◆ WHAT YOU NEED TO DO
Search the material below for the word "distribution" and copy every line in which it occurs.

◆ TASK MATERIAL
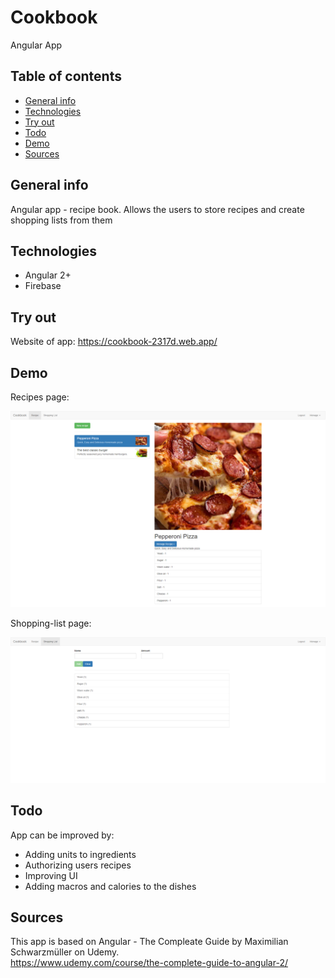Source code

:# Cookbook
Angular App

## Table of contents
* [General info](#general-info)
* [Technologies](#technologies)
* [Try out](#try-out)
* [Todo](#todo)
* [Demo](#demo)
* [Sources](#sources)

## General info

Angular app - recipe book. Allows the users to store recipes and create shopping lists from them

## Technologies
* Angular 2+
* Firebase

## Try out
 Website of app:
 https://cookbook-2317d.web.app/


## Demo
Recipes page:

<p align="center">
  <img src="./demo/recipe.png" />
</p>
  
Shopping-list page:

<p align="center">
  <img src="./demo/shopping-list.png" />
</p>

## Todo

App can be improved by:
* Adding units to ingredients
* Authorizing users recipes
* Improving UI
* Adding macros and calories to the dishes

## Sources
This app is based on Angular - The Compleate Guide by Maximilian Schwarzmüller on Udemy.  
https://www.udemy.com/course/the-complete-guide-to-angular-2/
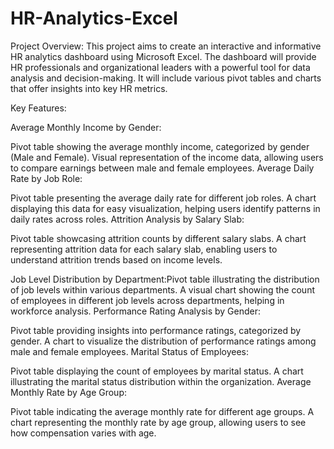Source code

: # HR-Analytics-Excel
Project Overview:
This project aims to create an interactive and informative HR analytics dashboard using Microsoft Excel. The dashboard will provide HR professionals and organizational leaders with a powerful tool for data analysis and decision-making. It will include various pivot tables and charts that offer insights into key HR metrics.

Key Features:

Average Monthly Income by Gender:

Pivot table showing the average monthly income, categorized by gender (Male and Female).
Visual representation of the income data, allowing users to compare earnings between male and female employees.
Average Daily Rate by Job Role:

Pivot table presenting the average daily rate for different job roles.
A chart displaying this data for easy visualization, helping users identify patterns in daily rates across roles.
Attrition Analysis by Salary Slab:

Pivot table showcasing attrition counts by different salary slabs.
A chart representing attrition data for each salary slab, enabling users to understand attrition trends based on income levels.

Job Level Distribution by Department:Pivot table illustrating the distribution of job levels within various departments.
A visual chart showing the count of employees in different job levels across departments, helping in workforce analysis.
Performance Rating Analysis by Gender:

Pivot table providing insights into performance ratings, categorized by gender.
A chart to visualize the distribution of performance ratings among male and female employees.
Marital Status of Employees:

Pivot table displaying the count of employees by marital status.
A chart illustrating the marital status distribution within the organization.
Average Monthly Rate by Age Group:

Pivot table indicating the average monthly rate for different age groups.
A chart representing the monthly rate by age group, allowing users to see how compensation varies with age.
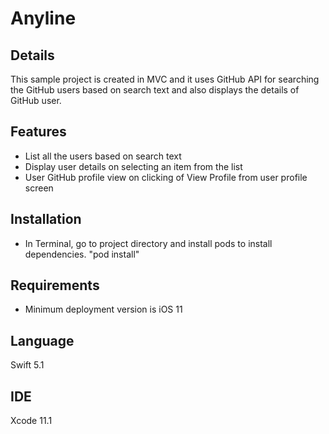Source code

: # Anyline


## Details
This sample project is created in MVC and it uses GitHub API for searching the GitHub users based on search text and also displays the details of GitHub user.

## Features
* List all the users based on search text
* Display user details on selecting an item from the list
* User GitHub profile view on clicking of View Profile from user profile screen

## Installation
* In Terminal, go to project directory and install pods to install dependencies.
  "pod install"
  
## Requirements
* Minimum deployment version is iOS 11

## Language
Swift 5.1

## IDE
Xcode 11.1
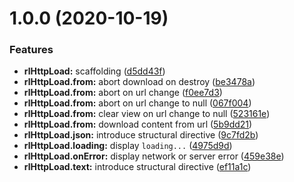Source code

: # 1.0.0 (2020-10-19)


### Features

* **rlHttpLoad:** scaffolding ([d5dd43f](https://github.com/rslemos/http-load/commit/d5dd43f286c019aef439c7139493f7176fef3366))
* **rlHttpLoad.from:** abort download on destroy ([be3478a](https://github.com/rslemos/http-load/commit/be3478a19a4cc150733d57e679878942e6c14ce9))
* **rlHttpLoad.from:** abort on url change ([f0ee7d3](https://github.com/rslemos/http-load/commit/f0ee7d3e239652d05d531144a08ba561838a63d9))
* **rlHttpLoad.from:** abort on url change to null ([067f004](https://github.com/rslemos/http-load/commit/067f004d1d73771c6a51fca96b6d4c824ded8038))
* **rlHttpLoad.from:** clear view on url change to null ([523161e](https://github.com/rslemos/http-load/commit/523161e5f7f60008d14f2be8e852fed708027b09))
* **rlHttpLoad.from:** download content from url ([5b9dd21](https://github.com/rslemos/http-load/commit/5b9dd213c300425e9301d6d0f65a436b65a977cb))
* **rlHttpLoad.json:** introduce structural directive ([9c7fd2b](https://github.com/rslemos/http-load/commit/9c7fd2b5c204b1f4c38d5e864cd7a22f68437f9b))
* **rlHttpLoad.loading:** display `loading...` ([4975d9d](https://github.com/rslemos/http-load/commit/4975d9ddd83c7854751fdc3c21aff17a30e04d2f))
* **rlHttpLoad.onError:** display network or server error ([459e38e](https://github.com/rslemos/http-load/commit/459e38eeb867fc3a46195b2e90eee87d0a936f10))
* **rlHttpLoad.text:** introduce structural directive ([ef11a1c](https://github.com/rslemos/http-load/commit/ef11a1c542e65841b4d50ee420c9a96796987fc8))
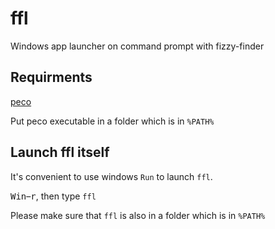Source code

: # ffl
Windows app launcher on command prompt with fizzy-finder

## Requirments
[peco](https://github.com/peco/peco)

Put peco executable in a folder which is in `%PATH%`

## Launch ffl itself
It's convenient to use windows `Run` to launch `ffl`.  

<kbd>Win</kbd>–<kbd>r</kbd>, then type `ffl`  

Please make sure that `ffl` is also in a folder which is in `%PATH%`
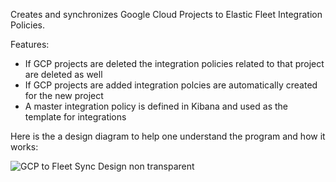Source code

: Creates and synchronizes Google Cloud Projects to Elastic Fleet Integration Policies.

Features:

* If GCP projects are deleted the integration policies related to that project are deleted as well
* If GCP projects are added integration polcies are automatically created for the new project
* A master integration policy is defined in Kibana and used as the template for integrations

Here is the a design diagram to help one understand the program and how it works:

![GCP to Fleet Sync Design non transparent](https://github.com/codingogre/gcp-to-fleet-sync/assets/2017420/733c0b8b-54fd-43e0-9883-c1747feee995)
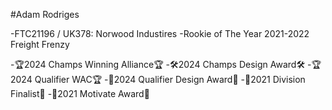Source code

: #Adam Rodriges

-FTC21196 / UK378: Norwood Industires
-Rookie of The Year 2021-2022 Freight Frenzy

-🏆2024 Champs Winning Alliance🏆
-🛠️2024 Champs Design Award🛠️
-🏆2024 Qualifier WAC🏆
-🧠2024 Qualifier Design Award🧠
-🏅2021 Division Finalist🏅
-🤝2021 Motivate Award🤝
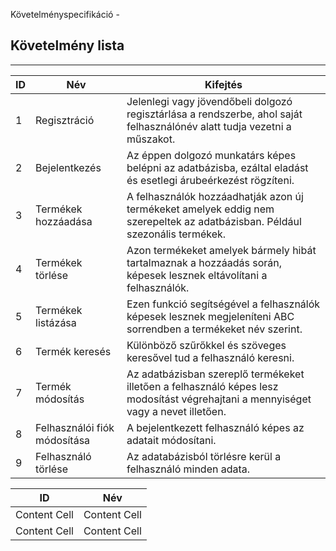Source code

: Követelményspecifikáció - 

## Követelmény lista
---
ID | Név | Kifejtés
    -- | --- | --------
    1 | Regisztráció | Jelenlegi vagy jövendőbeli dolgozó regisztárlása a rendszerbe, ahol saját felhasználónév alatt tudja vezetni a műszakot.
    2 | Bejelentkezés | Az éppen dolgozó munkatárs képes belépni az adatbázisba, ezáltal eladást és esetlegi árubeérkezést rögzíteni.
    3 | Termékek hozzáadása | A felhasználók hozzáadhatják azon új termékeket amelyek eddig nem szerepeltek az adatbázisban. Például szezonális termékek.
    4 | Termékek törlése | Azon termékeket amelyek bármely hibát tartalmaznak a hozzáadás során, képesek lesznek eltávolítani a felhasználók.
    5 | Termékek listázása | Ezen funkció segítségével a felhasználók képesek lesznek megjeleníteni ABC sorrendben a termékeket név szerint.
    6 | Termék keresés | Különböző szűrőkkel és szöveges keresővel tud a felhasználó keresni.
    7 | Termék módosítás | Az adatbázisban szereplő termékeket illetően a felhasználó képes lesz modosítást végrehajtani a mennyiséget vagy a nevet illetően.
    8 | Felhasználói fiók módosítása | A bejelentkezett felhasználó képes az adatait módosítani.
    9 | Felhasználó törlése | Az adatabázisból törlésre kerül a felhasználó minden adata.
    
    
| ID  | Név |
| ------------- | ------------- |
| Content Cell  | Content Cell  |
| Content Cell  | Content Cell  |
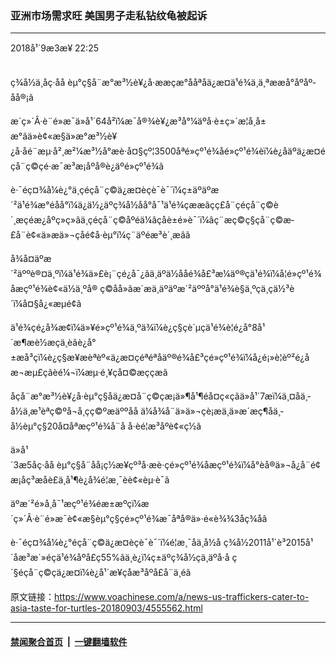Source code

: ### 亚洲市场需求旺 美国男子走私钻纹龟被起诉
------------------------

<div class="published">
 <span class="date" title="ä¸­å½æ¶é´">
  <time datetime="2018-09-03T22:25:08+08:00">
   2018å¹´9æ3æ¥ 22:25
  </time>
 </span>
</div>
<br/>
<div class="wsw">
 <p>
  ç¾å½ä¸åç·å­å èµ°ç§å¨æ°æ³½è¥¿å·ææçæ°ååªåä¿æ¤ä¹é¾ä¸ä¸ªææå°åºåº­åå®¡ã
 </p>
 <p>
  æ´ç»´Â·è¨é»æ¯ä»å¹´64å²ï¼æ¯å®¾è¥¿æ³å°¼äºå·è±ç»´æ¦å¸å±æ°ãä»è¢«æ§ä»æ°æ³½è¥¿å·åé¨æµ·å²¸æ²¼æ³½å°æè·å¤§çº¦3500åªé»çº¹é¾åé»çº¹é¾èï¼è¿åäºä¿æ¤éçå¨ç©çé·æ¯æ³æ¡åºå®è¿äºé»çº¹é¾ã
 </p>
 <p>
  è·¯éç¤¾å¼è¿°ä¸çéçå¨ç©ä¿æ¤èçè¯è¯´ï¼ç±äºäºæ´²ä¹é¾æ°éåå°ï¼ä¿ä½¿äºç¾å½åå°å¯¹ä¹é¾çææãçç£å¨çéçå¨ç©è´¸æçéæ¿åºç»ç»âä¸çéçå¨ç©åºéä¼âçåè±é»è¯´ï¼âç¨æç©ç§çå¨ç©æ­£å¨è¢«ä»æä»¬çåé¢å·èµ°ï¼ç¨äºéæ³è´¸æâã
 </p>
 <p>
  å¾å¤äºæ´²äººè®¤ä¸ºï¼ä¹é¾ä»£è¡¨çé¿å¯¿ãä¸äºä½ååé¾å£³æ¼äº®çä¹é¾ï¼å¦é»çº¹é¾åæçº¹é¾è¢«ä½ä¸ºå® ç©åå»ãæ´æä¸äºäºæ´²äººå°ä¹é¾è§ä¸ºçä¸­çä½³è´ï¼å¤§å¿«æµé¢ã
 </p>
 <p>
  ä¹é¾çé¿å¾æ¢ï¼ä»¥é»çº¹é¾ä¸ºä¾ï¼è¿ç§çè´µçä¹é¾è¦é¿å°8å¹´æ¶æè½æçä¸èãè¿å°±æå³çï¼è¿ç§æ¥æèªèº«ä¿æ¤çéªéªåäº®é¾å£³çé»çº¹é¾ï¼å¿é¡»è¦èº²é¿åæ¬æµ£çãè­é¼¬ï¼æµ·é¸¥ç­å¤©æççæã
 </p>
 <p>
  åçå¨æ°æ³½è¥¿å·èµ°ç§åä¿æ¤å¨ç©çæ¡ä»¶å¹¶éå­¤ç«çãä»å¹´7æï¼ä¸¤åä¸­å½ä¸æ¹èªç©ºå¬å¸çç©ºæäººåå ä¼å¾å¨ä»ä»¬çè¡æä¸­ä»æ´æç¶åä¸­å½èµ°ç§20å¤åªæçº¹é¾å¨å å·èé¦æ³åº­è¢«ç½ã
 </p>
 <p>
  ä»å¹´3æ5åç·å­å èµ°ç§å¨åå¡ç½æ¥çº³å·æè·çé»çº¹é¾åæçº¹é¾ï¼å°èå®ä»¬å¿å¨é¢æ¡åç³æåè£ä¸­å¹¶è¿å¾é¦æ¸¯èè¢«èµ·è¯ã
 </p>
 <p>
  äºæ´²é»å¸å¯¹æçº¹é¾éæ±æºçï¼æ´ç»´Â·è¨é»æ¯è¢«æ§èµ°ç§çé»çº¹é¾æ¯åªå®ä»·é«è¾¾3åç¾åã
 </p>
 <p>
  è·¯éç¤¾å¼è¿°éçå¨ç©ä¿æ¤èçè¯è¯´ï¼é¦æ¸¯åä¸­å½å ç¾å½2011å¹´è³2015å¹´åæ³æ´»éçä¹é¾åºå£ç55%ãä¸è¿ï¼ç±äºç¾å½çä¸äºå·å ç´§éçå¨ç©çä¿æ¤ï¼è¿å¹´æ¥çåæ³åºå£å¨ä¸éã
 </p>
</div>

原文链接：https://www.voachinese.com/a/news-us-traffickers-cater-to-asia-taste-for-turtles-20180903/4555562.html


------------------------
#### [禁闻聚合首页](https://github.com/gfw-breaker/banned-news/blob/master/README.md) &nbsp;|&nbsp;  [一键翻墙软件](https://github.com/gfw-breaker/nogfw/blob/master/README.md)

◆ WRITTEN SOLUTION
Job Level Distribution by Department:Pivot table illustrating the distribution of job levels within various departments.
A chart to visualize the distribution of performance ratings among male and female employees.
A chart illustrating the marital status distribution within the organization.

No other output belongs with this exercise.